On Thu, Nov 28, 2019 at 07:29:08 +0000, Nikolay Shirokovskiy wrote:
On 27.11.2019 17:56, Peter Krempa wrote:
> On Wed, Nov 27, 2019 at 17:19:18 +0300, Nikolay Shirokovskiy wrote:
>> Due to race qemuDomainGetBlockJobInfo can return there is
>> no block job for disk but later call to spawn new blockjob
>> can fail because libvirt internally still not process blockjob
>> finishing. Thus let's wait for blockjob finishing if we
>> report there is no more blockjob.
>
> Could you please elaborate how this happened? e.g. provide some logs?
>
> Polling with qemuDomainGetBlockJobInfo will always be racy and if the
> problem is that diskPriv->blockjob is allocated but qemu didn't report
> anything I suspect the problem is somewhere else.
>
>
>>
>> Signed-off-by: Nikolay Shirokovskiy <nshirokovskiy(a)virtuozzo.com>
>> ---
>> src/qemu/qemu_driver.c | 18 +++++++++++++++++-
>> 1 file changed, 17 insertions(+), 1 deletion(-)
>>
>> diff --git a/src/qemu/qemu_driver.c b/src/qemu/qemu_driver.c
>> index 669c12d6ca..b148df3a57 100644
>> --- a/src/qemu/qemu_driver.c
>> +++ b/src/qemu/qemu_driver.c
>> @@ -17785,12 +17785,26 @@ qemuDomainGetBlockJobInfo(virDomainPtr dom,
>> goto endjob;
>> }
>>
>> + qemuBlockJobSyncBegin(job);
>> +
>> qemuDomainObjEnterMonitor(driver, vm);
>> ret = qemuMonitorGetBlockJobInfo(qemuDomainGetMonitor(vm), job->name,
&rawInfo);
>> if (qemuDomainObjExitMonitor(driver, vm) < 0)
>> ret = -1;
>> - if (ret <= 0)
>> + if (ret < 0)
>> + goto endjob;
>> +
>> + if (ret == 0) {
>
> So if qemu returns that there is no blockjob ...
>
>> + qemuBlockJobUpdate(vm, job, QEMU_ASYNC_JOB_NONE);
>> + while (qemuBlockJobIsRunning(job)) {
>
> but we think it's still running it's either that the event arrived but
> wasn't processed yet. In that case this would help, but the outcome
> would not differ much from the scenario if the code isn't here as the
> event would be processed later.
>
>
>> + if (virDomainObjWait(vm) < 0) {
>> + ret = -1;
>> + goto endjob;
>> + }
>> + qemuBlockJobUpdate(vm, job, QEMU_ASYNC_JOB_NONE);
>
> If there's a bug and qemu doesn't know that there's a job but libvirt
> thinks there's one but qemu is right, this will lock up here as the
> event will never arrive.
>
>> + }
>> goto endjob;
>
> My suggested solution would be to fake the job from the data in 'job'
> rather than attempt to wait in this case e.g.
>
> if (ret == 0) {
> rawStats.type = job->type;
> rawStats.ready = 0;
> }
>
> and then make it to qemuBlockJobInfoTranslate which sets some fake
> progress data so that the job looks active.
>
> That way you get a response that there's a job without the potential to
> deadlock.
>
Fake progress data does not look nice. May be we should cache progress on
qemuDomainGetBlockJobInfo
calls so it will not go backwards after the patch?
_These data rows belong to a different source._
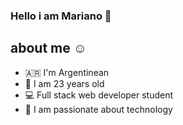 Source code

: ### Hello i am Mariano 👋

## about me ☺

- 🇦🇷 I'm Argentinean
- 🍰 I am 23 years old
- 💻 Full stack web developer student
- 🦾 I am passionate about technology 
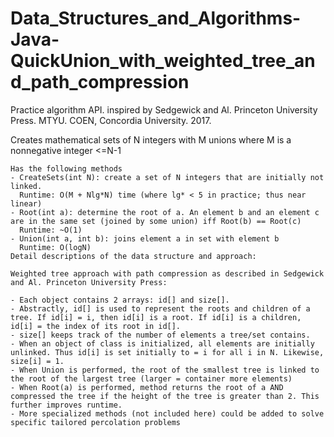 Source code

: # Data_Structures_and_Algorithms-Java-QuickUnion_with_weighted_tree_and_path_compression

Practice algorithm API. inspired by Sedgewick and Al. Princeton University Press. MTYU. COEN, Concordia University. 2017.  

Creates mathematical sets of N integers with M unions where M is a nonnegative integer <=N-1
	
	Has the following methods  
	- CreateSets(int N): create a set of N integers that are initially not linked. 
	  Runtime: O(M + Nlg*N) time (where lg* < 5 in practice; thus near linear)
	- Root(int a): determine the root of a. An element b and an element c are in the same set (joined by some union) iff Root(b) == Root(c)
	  Runtime: ~O(1)
	- Union(int a, int b): joins element a in set with element b
	  Runtime: O(logN) 
	Detail descriptions of the data structure and approach: 
	
	Weighted tree approach with path compression as described in Sedgewick and Al. Princeton University Press: 
	
	- Each object contains 2 arrays: id[] and size[]. 
	- Abstractly, id[] is used to represent the roots and children of a tree. If id[i] = i, then id[i] is a root. If id[i] is a children, id[i] = the index of its root in id[].
	- size[] keeps track of the number of elements a tree/set contains. 
	- When an object of class is initialized, all elements are initially unlinked. Thus id[i] is set initially to = i for all i in N. Likewise, size[i] = 1.
	- When Union is performed, the root of the smallest tree is linked to the root of the largest tree (larger = container more elements)
	- When Root(a) is performed, method returns the root of a AND compressed the tree if the height of the tree is greater than 2. This further improves runtime. 
	- More specialized methods (not included here) could be added to solve specific tailored percolation problems
	
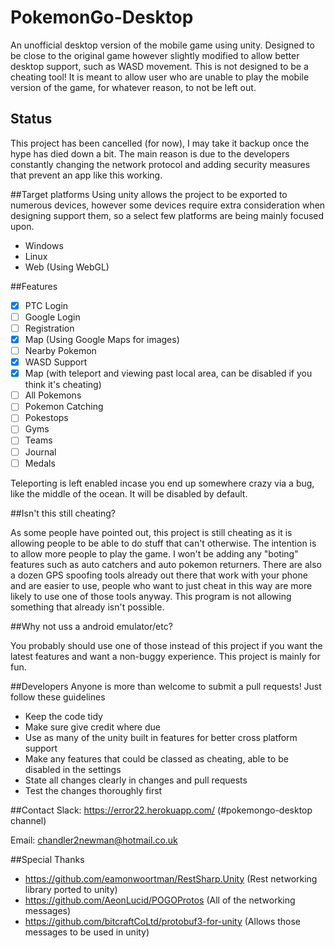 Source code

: # PokemonGo-Desktop
An unofficial desktop version of the mobile game using unity. Designed to be close to the original game however slightly modified to allow better desktop support, such as WASD movement.
This is not designed to be a cheating tool! It is meant to allow user who are unable to play the mobile version of the game, for whatever reason, to not be left out. 

## Status
This project has been cancelled (for now), I may take it backup once the hype has died down a bit. The main reason is due to the developers constantly changing the network protocol and adding security measures that prevent an app like this working. 

##Target platforms
Using unity allows the project to be exported to numerous devices, however some devices require extra consideration when designing support them, so a select few platforms are being mainly focused upon.
- Windows
- Linux
- Web (Using WebGL)

##Features
- [x] PTC Login
- [ ] Google Login
- [ ] Registration
- [x] Map (Using Google Maps for images)
- [ ] Nearby Pokemon
- [x] WASD Support
- [x] Map (with teleport and viewing past local area, can be disabled if you think it's cheating)
- [ ] All Pokemons
- [ ] Pokemon Catching 
- [ ] Pokestops
- [ ] Gyms
- [ ] Teams
- [ ] Journal
- [ ] Medals

Teleporting is left enabled incase you end up somewhere crazy via a bug, like the middle of the ocean. It will be disabled by default. 

##Isn't this still cheating?

As some people have pointed out, this project is still cheating as it is allowing people to be able to do stuff that can't otherwise. The intention is to allow more people to play the game. I won't be adding any "boting" features such as auto catchers and auto pokemon returners. There are also a dozen GPS spoofing tools already out there that work with your phone and are easier to use, people who want to just cheat in this way are more likely to use one of those tools anyway. This program is not allowing something that already isn't possible.

##Why not uss a android emulator/etc?

You probably should use one of those instead of this project if you want the latest features and want a non-buggy experience. This project is mainly for fun.

##Developers 
Anyone is more than welcome to submit a pull requests! Just follow these guidelines
- Keep the code tidy
- Make sure give credit where due
- Use as many of the unity built in features for better cross platform support
- Make any features that could be classed as cheating, able to be disabled in the settings
- State all changes clearly in changes and pull requests
- Test the changes thoroughly first

##Contact
Slack: https://error22.herokuapp.com/ (#pokemongo-desktop channel)

Email: chandler2newman@hotmail.co.uk

##Special Thanks
- https://github.com/eamonwoortman/RestSharp.Unity (Rest networking library ported to unity)
- https://github.com/AeonLucid/POGOProtos (All of the networking messages)
- https://github.com/bitcraftCoLtd/protobuf3-for-unity (Allows those messages to be used in unity)
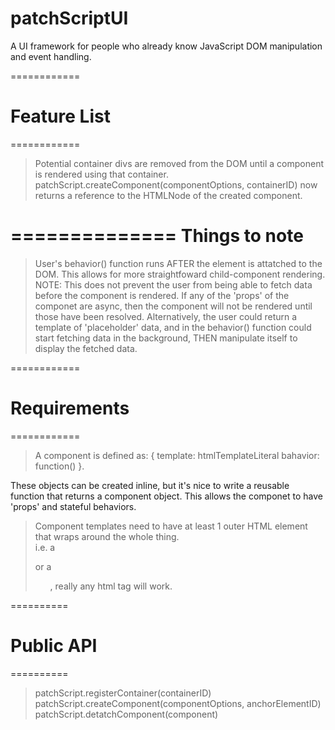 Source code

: # patchScriptUI
A UI framework for people who already know JavaScript DOM manipulation and event handling.

============
# Feature List
============

>Potential container divs are removed from the DOM until a component is rendered using that container.
>patchScript.createComponent(componentOptions, containerID) now returns a reference to the HTMLNode of the created component.


==============
Things to note
==============

>User's behavior() function runs AFTER the element is attatched to the DOM.  This allows for more straightfoward child-component rendering.
	NOTE: This does not prevent the user from being able to fetch data before the component is rendered.  If any of the 'props' of the componet are
		async, then the component will not be rendered until those have been resolved.
		Alternatively, the user could return a template of 'placeholder' data, and in the behavior() function could start fetching data in the background,
			THEN manipulate itself to display the fetched data.


============
# Requirements
============

>A component is defined as: 
	{
		template: htmlTemplateLiteral
		bahavior: function()
	}.

These objects can be created inline, but it's nice to write a reusable function that returns a component object.
This allows the componet to have 'props' and stateful behaviors.


>Component templates need to have at least 1 outer HTML element that wraps around the whole thing.  
	i.e. a <div> or a <ul>, really any html tag will work.


==========
# Public API
==========

>patchScript.registerContainer(containerID)
>patchScript.createComponent(componentOptions, anchorElementID)
>patchScript.detatchComponent(component)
I agree but it's always a tradeoff between complexity of the code and
benefit of it. If it's a very unlikely scenario, returning fake data is
simpler than adding caching and persistence over restarts.
I can understand protecting against possible bugs when recovering is
not possible or difficult
like case of data corruption. But in this case it is matter of libvirtd restart I guess.
Well, that's why I'm asking what the original bug is. Maybe the problem
lies somewhere else and there's a more elegant fix.